With the images removed, repeat the data below exactly.
#### GIVEN DATA ####
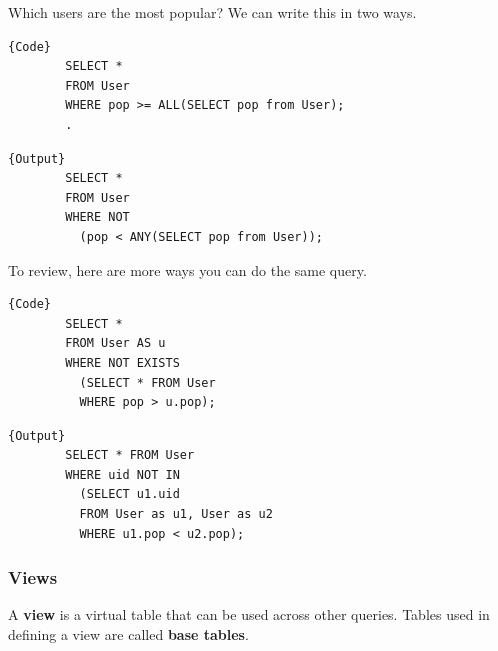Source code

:     \begin{example}
      Which users are the most popular? We can write this in two ways. 

      \noindent\begin{minipage}{.5\textwidth}
      \begin{lstlisting}[]{Code}
        SELECT * 
        FROM User 
        WHERE pop >= ALL(SELECT pop from User); 
        .
      \end{lstlisting}
      \end{minipage}
      \hfill
      \begin{minipage}{.49\textwidth}
      \begin{lstlisting}[]{Output}
        SELECT * 
        FROM User 
        WHERE NOT 
          (pop < ANY(SELECT pop from User)); 
      \end{lstlisting}
      \end{minipage}

      To review, here are more ways you can do the same query. 

      \noindent\begin{minipage}{.5\textwidth}
      \begin{lstlisting}[]{Code}
        SELECT * 
        FROM User AS u 
        WHERE NOT EXISTS  
          (SELECT * FROM User
          WHERE pop > u.pop); 
      \end{lstlisting}
      \end{minipage}
      \hfill
      \begin{minipage}{.49\textwidth}
      \begin{lstlisting}[]{Output}
        SELECT * FROM User 
        WHERE uid NOT IN 
          (SELECT u1.uid
          FROM User as u1, User as u2 
          WHERE u1.pop < u2.pop); 
      \end{lstlisting}
      \end{minipage}
    \end{example}
  
  \subsubsection{Views}

    \begin{definition}[View]
      A \textbf{view} is a virtual table that can be used across other queries. Tables used in defining a view are called \textbf{base tables}. 
    \end{definition}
####
• **RESULT OF THE TASK**:
Source code

:     \begin{example}
      Which users are the most popular? We can write this in two ways. 

      \noindent\begin{minipage}{.5\textwidth}
      \begin{lstlisting}[]{Code}
        SELECT * 
        FROM User 
        WHERE pop >= ALL(SELECT pop from User); 
        .
      \end{lstlisting}
      \end{minipage}
      \hfill
      \begin{minipage}{.49\textwidth}
      \begin{lstlisting}[]{Output}
        SELECT * 
        FROM User 
        WHERE NOT 
          (pop < ANY(SELECT pop from User)); 
      \end{lstlisting}
      \end{minipage}

      To review, here are more ways you can do the same query. 

      \noindent\begin{minipage}{.5\textwidth}
      \begin{lstlisting}[]{Code}
        SELECT * 
        FROM User AS u 
        WHERE NOT EXISTS  
          (SELECT * FROM User
          WHERE pop > u.pop); 
      \end{lstlisting}
      \end{minipage}
      \hfill
      \begin{minipage}{.49\textwidth}
      \begin{lstlisting}[]{Output}
        SELECT * FROM User 
        WHERE uid NOT IN 
          (SELECT u1.uid
          FROM User as u1, User as u2 
          WHERE u1.pop < u2.pop); 
      \end{lstlisting}
      \end{minipage}
    \end{example}
  
  \subsubsection{Views}

    \begin{definition}[View]
      A \textbf{view} is a virtual table that can be used across other queries. Tables used in defining a view are called \textbf{base tables}. 
    \end{definition}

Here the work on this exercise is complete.